The most notable development this week is in short positioning. Estimated short interest climbed more than 53% over the past week, from roughly 752,000 shares to around 1.15 million. That is a meaningful jump in absolute terms. In context, though, it still represents less than 0.9% of the free float — well below any threshold that would suggest genuine bearish conviction. The borrow market underscores that. Availability is around 2,500% of current short interest, meaning there are roughly 25 shares available to lend for every one already borrowed. That is an extremely loose lending pool, and the cost to borrow — while it has nearly tripled over the past week to around 1.68% annualised — is still negligible for anyone wanting to run a short position. The short score of 31.4 reflects the same picture: the metric has crept up since April 20 but remains firmly in the lower half of the range.
The more interesting angle is on the Street side. Scotiabank lifted its target on FTT to C$109 on April 28, the most recent analyst action. TD raised its target to C$106 earlier in the month. Both moves push targets well above the consensus average of around C$101, which itself now sits roughly 5% above the current C$96.61 close. The stock trades at a PE of around 20x and an EV/EBITDA of 10.8x — the PE has expanded by roughly 2 full turns over the past month, tracking a 13% price gain. That kind of re-rating tends to pull analyst targets higher with a lag, which may explain why targets are still catching up. The analyst return potential of 4.5% is modest. The stock has already run hard: FTT is up nearly 35% year-to-date and hit a 52-week high earlier in the week, per news from April 23. The RSI of 58 is firm but not overbought.

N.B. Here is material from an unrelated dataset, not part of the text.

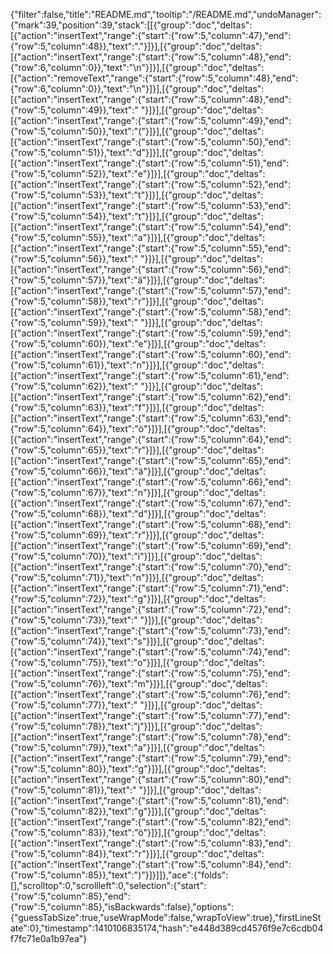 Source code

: {"filter":false,"title":"README.md","tooltip":"/README.md","undoManager":{"mark":39,"position":39,"stack":[[{"group":"doc","deltas":[{"action":"insertText","range":{"start":{"row":5,"column":47},"end":{"row":5,"column":48}},"text":"."}]}],[{"group":"doc","deltas":[{"action":"insertText","range":{"start":{"row":5,"column":48},"end":{"row":6,"column":0}},"text":"\n"}]}],[{"group":"doc","deltas":[{"action":"removeText","range":{"start":{"row":5,"column":48},"end":{"row":6,"column":0}},"text":"\n"}]}],[{"group":"doc","deltas":[{"action":"insertText","range":{"start":{"row":5,"column":48},"end":{"row":5,"column":49}},"text":" "}]}],[{"group":"doc","deltas":[{"action":"insertText","range":{"start":{"row":5,"column":49},"end":{"row":5,"column":50}},"text":"("}]}],[{"group":"doc","deltas":[{"action":"insertText","range":{"start":{"row":5,"column":50},"end":{"row":5,"column":51}},"text":"d"}]}],[{"group":"doc","deltas":[{"action":"insertText","range":{"start":{"row":5,"column":51},"end":{"row":5,"column":52}},"text":"e"}]}],[{"group":"doc","deltas":[{"action":"insertText","range":{"start":{"row":5,"column":52},"end":{"row":5,"column":53}},"text":"t"}]}],[{"group":"doc","deltas":[{"action":"insertText","range":{"start":{"row":5,"column":53},"end":{"row":5,"column":54}},"text":"t"}]}],[{"group":"doc","deltas":[{"action":"insertText","range":{"start":{"row":5,"column":54},"end":{"row":5,"column":55}},"text":"a"}]}],[{"group":"doc","deltas":[{"action":"insertText","range":{"start":{"row":5,"column":55},"end":{"row":5,"column":56}},"text":" "}]}],[{"group":"doc","deltas":[{"action":"insertText","range":{"start":{"row":5,"column":56},"end":{"row":5,"column":57}},"text":"ä"}]}],[{"group":"doc","deltas":[{"action":"insertText","range":{"start":{"row":5,"column":57},"end":{"row":5,"column":58}},"text":"r"}]}],[{"group":"doc","deltas":[{"action":"insertText","range":{"start":{"row":5,"column":58},"end":{"row":5,"column":59}},"text":" "}]}],[{"group":"doc","deltas":[{"action":"insertText","range":{"start":{"row":5,"column":59},"end":{"row":5,"column":60}},"text":"e"}]}],[{"group":"doc","deltas":[{"action":"insertText","range":{"start":{"row":5,"column":60},"end":{"row":5,"column":61}},"text":"n"}]}],[{"group":"doc","deltas":[{"action":"insertText","range":{"start":{"row":5,"column":61},"end":{"row":5,"column":62}},"text":" "}]}],[{"group":"doc","deltas":[{"action":"insertText","range":{"start":{"row":5,"column":62},"end":{"row":5,"column":63}},"text":"f"}]}],[{"group":"doc","deltas":[{"action":"insertText","range":{"start":{"row":5,"column":63},"end":{"row":5,"column":64}},"text":"ö"}]}],[{"group":"doc","deltas":[{"action":"insertText","range":{"start":{"row":5,"column":64},"end":{"row":5,"column":65}},"text":"r"}]}],[{"group":"doc","deltas":[{"action":"insertText","range":{"start":{"row":5,"column":65},"end":{"row":5,"column":66}},"text":"ä"}]}],[{"group":"doc","deltas":[{"action":"insertText","range":{"start":{"row":5,"column":66},"end":{"row":5,"column":67}},"text":"n"}]}],[{"group":"doc","deltas":[{"action":"insertText","range":{"start":{"row":5,"column":67},"end":{"row":5,"column":68}},"text":"d"}]}],[{"group":"doc","deltas":[{"action":"insertText","range":{"start":{"row":5,"column":68},"end":{"row":5,"column":69}},"text":"r"}]}],[{"group":"doc","deltas":[{"action":"insertText","range":{"start":{"row":5,"column":69},"end":{"row":5,"column":70}},"text":"i"}]}],[{"group":"doc","deltas":[{"action":"insertText","range":{"start":{"row":5,"column":70},"end":{"row":5,"column":71}},"text":"n"}]}],[{"group":"doc","deltas":[{"action":"insertText","range":{"start":{"row":5,"column":71},"end":{"row":5,"column":72}},"text":"g"}]}],[{"group":"doc","deltas":[{"action":"insertText","range":{"start":{"row":5,"column":72},"end":{"row":5,"column":73}},"text":" "}]}],[{"group":"doc","deltas":[{"action":"insertText","range":{"start":{"row":5,"column":73},"end":{"row":5,"column":74}},"text":"s"}]}],[{"group":"doc","deltas":[{"action":"insertText","range":{"start":{"row":5,"column":74},"end":{"row":5,"column":75}},"text":"o"}]}],[{"group":"doc","deltas":[{"action":"insertText","range":{"start":{"row":5,"column":75},"end":{"row":5,"column":76}},"text":"m"}]}],[{"group":"doc","deltas":[{"action":"insertText","range":{"start":{"row":5,"column":76},"end":{"row":5,"column":77}},"text":" "}]}],[{"group":"doc","deltas":[{"action":"insertText","range":{"start":{"row":5,"column":77},"end":{"row":5,"column":78}},"text":"j"}]}],[{"group":"doc","deltas":[{"action":"insertText","range":{"start":{"row":5,"column":78},"end":{"row":5,"column":79}},"text":"a"}]}],[{"group":"doc","deltas":[{"action":"insertText","range":{"start":{"row":5,"column":79},"end":{"row":5,"column":80}},"text":"g"}]}],[{"group":"doc","deltas":[{"action":"insertText","range":{"start":{"row":5,"column":80},"end":{"row":5,"column":81}},"text":" "}]}],[{"group":"doc","deltas":[{"action":"insertText","range":{"start":{"row":5,"column":81},"end":{"row":5,"column":82}},"text":"g"}]}],[{"group":"doc","deltas":[{"action":"insertText","range":{"start":{"row":5,"column":82},"end":{"row":5,"column":83}},"text":"ö"}]}],[{"group":"doc","deltas":[{"action":"insertText","range":{"start":{"row":5,"column":83},"end":{"row":5,"column":84}},"text":"r"}]}],[{"group":"doc","deltas":[{"action":"insertText","range":{"start":{"row":5,"column":84},"end":{"row":5,"column":85}},"text":")"}]}]]},"ace":{"folds":[],"scrolltop":0,"scrollleft":0,"selection":{"start":{"row":5,"column":85},"end":{"row":5,"column":85},"isBackwards":false},"options":{"guessTabSize":true,"useWrapMode":false,"wrapToView":true},"firstLineState":0},"timestamp":1410106835174,"hash":"e448d389cd4576f9e7c6cdb04f7fc71e0a1b97ea"}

Earnings history adds a note of caution. The last three reporting events all produced negative day-one reactions — the February 2026 print delivered a move of approximately -3%, and the one before that fell nearly 1.2% on the day. The five-day moves were similarly muted or negative. None of those selloffs were catastrophic, but they form a consistent pattern: the market has been trimming the stock after results. That history may explain why short positions ticked higher in the days ahead of the May 12 date — it looks less like a macro bear call and more like a tactical hedge into a print that has a habit of disappointing on the first day.
The institutional picture is stable. FMR and Fidelity International together hold more than 22% of the stock, and both reported meaningful additions through late 2025. More recent Q1 2026 filings from Vanguard, RBC Global Asset Management, Mackenzie Financial, and others show small incremental additions rather than any abrupt repositioning. There is no sign of a large holder pulling back ahead of the result.
The close-to-call setup is now well-defined: a stock at a 52-week high with a modest short position, loose borrow conditions, re-rated multiples, rising analyst targets, and a near-term earnings event with a pattern of negative initial reactions. How FTT trades on and after May 12 will be the clearest test of whether the YTD re-rating holds.